| 5 mins read
Last month the US Department of Justice published Special Counsel Robert S. Mueller’s report on his investigation into Russian interference in the country’s 2016 presidential election. What in 2017 might only have been a vague sense that the terms of a nation’s political debate had been disrupted is now clearly boiled down to a single line in his report: “The Russian government interfered in the 2016 presidential election in sweeping and systemic fashion.”
In the UK we seem preoccupied by our own affairs, but we should heed the Mueller report as the warning it is. A corrupt and repressive regime known to have recently deployed deadly chemical weapons on British soil has proven it is capable of successfully manipulating Western democratic processes to serve its own interests.
As we face the prospect of European elections and consider the likelihood of a general election in 2019, we would do well to acknowledge that our democratic defences aren’t up to the task of preventing something similar happening here. Some argue it already has: concerns about interference in the EU Referendum and revelations about the practices of Cambridge Analytica and Aggregate IQ have put this in the spotlight.
While the UK is in urgent need of a broad package of reforms – to tackle political capture by private interests, reputation laundering in parliament, conflicts of interest, major lobbying loopholes and more – if we want to keep dark money from corrupting our politicians and undermining our elections we need to raise the incredibly low bar set for companies that donate to political campaigns in the UK.
Take the company Better for the Country Ltd, which is currently under investigation by the National Crime Agency for alleged electoral fraud offences. According to the Electoral Commission, Better for the Country Ltd handled around £8 million that went towards funding campaigners at the EU referendum, which it has reasonable grounds to suspect were from sources prohibited under electoral law. £2.2 million of this was in donations to campaigners. The company was only incorporated on 27 May 2015.
The fact that a company was able to make significant political contributions so soon after being incorporated and without a history of trading raises serious questions as to the purpose and effectiveness of the current rules. What’s to stop companies being used as conduits for political donations that might otherwise have been illegal? What protections stand between our democracy and an aggressive power that would seek to undermine it?
More to the point: are we about to walk into the next election without knowing who’s paying to frame the debate?
Taking back control of politics
Our politicians are in the habit of tackling corruption risk, and other issues relating to money in politics, post hoc. It was only after allegations of cash for questions and peerages had mired the reputation of our politicians in scandal that parliament legislated for transparency over political donations and loans.

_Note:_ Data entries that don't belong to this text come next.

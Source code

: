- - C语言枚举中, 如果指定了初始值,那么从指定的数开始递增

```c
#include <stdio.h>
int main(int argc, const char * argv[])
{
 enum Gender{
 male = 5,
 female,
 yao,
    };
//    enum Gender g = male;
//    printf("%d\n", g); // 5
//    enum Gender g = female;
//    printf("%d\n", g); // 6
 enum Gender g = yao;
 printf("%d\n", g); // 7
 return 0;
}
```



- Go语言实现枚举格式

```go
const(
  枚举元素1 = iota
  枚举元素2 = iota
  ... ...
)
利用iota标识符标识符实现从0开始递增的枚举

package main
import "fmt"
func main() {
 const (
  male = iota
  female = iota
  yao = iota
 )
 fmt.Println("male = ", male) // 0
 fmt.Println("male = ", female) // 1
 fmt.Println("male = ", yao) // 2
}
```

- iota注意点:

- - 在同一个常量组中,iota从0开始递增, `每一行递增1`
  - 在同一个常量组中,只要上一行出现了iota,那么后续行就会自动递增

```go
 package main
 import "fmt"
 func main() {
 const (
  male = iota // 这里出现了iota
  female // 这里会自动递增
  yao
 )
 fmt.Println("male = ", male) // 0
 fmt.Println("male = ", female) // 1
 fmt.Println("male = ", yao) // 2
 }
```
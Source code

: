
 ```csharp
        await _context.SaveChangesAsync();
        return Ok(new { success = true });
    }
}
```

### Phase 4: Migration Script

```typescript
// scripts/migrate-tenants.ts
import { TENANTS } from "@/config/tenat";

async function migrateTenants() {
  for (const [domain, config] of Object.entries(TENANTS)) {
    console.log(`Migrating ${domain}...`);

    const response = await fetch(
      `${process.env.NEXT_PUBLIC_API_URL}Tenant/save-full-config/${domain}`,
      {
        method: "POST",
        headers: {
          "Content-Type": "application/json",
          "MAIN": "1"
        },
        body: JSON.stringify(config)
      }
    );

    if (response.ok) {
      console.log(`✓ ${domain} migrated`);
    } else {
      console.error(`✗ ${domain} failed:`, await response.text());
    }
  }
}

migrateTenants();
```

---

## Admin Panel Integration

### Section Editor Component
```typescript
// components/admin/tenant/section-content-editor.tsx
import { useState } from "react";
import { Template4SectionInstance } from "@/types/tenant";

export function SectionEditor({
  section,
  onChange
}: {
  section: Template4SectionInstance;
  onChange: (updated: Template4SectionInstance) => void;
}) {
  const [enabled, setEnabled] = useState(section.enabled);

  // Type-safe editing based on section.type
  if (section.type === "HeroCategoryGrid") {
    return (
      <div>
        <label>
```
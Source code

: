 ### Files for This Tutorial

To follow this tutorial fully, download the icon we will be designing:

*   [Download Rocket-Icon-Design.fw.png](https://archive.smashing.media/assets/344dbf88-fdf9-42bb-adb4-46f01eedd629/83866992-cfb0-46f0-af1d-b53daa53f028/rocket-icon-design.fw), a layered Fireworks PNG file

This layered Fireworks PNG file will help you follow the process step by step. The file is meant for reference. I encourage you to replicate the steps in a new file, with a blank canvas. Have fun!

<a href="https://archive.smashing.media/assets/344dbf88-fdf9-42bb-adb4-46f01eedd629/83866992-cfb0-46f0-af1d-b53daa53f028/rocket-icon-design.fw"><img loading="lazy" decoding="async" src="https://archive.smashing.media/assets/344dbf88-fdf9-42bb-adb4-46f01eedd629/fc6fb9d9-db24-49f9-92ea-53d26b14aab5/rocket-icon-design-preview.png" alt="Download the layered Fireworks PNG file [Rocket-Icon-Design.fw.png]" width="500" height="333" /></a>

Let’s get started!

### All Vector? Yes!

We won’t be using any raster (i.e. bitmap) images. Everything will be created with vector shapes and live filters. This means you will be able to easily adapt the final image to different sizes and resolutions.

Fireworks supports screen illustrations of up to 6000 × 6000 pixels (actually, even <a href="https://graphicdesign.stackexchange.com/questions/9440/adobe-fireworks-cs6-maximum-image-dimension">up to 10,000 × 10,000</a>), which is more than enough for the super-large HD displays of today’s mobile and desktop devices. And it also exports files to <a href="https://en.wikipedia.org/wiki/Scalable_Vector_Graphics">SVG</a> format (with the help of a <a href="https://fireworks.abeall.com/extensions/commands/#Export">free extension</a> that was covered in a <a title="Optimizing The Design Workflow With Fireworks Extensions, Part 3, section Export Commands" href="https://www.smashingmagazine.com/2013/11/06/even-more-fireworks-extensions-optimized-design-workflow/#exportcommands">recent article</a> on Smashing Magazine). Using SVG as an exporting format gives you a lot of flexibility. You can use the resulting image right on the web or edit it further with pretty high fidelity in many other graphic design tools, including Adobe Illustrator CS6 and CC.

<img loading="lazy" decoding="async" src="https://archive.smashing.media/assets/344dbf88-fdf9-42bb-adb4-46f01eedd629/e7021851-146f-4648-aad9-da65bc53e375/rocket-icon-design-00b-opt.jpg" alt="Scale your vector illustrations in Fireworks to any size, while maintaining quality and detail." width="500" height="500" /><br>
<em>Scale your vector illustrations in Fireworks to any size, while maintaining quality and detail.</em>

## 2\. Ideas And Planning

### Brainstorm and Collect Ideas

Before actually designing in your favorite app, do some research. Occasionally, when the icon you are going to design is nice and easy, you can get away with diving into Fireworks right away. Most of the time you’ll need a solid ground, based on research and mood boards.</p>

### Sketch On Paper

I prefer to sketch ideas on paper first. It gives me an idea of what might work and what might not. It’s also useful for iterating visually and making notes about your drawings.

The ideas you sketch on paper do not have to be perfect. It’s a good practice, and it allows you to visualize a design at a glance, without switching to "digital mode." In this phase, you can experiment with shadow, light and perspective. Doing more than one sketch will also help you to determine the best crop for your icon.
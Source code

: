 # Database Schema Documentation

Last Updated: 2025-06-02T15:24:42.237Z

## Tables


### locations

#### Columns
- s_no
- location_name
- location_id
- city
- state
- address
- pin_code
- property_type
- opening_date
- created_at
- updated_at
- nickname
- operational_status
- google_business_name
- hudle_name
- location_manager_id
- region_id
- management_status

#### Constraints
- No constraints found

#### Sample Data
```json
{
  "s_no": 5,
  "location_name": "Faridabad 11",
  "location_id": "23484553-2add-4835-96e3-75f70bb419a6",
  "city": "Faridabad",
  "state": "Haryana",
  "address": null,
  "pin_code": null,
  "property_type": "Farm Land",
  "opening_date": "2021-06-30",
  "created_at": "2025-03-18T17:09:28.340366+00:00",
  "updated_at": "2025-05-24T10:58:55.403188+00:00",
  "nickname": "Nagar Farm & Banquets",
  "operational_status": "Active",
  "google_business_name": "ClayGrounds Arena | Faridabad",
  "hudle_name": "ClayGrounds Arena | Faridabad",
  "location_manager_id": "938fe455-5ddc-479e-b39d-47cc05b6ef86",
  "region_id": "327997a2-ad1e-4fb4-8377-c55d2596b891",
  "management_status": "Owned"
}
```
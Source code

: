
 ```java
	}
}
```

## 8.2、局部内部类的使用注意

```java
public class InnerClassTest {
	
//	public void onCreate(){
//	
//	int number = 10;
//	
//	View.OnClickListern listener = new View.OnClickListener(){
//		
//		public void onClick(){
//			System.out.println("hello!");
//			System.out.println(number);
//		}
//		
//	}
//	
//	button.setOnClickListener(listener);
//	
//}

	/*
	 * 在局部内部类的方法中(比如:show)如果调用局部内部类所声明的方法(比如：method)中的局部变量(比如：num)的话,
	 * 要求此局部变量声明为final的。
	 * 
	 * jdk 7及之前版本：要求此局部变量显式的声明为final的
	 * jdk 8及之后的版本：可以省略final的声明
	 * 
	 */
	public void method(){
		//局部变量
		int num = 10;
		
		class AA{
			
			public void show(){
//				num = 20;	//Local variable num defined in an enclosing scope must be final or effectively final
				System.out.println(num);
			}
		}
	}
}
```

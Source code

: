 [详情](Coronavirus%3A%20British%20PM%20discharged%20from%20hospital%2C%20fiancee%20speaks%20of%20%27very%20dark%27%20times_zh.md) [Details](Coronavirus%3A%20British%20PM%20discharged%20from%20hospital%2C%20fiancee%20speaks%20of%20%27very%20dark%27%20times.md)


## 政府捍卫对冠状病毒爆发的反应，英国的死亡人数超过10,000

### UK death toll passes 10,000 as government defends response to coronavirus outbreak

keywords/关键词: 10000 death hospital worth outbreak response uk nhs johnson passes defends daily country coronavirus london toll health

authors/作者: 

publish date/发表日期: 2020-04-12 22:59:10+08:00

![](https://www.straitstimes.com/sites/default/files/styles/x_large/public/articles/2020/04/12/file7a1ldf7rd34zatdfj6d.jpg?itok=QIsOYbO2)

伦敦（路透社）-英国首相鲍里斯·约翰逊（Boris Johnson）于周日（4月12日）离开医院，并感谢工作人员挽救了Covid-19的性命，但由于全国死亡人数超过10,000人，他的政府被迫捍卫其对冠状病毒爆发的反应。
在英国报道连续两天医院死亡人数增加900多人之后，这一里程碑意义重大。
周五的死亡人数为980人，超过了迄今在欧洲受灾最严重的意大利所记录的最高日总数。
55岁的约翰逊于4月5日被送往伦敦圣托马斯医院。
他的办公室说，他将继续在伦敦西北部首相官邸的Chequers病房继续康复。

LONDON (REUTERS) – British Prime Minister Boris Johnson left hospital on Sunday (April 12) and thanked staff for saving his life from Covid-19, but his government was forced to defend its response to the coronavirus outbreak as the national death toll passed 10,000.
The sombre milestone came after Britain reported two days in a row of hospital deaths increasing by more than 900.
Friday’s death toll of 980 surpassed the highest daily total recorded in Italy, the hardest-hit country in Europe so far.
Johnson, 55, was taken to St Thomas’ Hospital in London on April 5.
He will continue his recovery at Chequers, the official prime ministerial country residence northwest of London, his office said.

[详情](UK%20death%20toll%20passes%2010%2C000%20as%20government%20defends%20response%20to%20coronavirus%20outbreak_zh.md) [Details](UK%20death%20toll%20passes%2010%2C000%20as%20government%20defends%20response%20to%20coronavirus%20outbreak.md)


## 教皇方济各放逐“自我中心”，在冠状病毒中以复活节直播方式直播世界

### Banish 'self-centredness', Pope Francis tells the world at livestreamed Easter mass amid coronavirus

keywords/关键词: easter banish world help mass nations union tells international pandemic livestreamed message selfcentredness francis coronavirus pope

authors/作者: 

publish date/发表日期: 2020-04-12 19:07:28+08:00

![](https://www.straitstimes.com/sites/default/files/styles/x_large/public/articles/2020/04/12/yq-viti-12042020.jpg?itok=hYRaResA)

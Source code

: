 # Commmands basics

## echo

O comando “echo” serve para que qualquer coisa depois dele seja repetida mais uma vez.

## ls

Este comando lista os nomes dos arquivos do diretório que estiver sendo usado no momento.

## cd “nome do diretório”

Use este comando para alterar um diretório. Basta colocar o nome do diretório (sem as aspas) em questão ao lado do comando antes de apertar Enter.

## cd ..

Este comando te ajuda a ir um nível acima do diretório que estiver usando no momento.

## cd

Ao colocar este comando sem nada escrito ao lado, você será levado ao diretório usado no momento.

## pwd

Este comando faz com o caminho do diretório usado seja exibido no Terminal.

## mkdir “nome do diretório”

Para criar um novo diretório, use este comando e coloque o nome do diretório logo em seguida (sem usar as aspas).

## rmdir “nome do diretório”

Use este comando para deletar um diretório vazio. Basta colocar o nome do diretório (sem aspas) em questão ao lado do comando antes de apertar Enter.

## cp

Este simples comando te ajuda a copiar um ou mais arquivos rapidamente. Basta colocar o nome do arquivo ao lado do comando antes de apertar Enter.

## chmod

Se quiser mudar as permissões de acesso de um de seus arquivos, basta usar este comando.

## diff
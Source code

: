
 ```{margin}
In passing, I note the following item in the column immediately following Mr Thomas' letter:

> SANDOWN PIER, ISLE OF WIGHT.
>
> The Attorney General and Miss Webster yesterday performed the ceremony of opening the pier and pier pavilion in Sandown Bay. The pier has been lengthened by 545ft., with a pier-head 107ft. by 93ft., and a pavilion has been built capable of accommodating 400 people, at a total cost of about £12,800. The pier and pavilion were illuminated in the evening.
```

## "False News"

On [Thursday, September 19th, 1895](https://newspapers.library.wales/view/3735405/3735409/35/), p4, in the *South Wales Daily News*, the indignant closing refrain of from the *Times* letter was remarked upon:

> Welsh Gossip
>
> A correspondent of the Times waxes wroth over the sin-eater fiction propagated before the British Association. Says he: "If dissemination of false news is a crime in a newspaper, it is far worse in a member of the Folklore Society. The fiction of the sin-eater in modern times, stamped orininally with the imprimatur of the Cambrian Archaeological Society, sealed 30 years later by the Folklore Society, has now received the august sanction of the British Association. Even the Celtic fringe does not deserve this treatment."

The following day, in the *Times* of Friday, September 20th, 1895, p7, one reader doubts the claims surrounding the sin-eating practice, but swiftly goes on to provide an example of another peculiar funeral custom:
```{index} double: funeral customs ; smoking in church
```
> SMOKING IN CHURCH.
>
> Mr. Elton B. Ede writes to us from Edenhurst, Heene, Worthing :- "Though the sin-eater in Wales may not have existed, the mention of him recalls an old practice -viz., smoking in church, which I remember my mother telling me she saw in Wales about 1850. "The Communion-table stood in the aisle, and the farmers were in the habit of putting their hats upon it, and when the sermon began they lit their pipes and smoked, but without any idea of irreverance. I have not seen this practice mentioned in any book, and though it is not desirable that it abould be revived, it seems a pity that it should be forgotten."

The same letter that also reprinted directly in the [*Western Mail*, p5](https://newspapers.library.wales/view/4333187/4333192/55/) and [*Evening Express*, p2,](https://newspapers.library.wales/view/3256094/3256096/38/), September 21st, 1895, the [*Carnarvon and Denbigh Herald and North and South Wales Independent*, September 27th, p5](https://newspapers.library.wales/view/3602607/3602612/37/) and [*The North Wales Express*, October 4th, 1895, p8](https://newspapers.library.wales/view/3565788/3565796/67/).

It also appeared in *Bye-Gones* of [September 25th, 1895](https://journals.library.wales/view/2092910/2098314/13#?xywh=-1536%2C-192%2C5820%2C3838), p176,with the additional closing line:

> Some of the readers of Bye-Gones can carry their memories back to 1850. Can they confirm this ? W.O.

How devastating an impact must dark money have before we act? Public opinion of the British system of governing is at a 15 year low, and surveys have shown that people believe our politics and politicians are corrupt. Perhaps we won’t require our own Mueller report before we take this seriously, but our distracted politicians need to act – and quick.
Fortunately, a small but well-targeted tightening of the political finance rules could close one obvious door to dark money. To prevent companies being used to conceal illicit political donations, parliament should legislate to require companies making political donations or loans to do so from the company’s reported profits – not from non-trading cash receipts.
This in itself not a silver bullet and must be part of a broad range of campaign finance reforms, but requiring companies to prove they aren’t simply being used as agents for illicit political donations would be a significant step toward insulating our political system from undue and malign influence. It is within the powers of our elected officials to take this action, and as we brace ourselves for the next election we should demand that they do.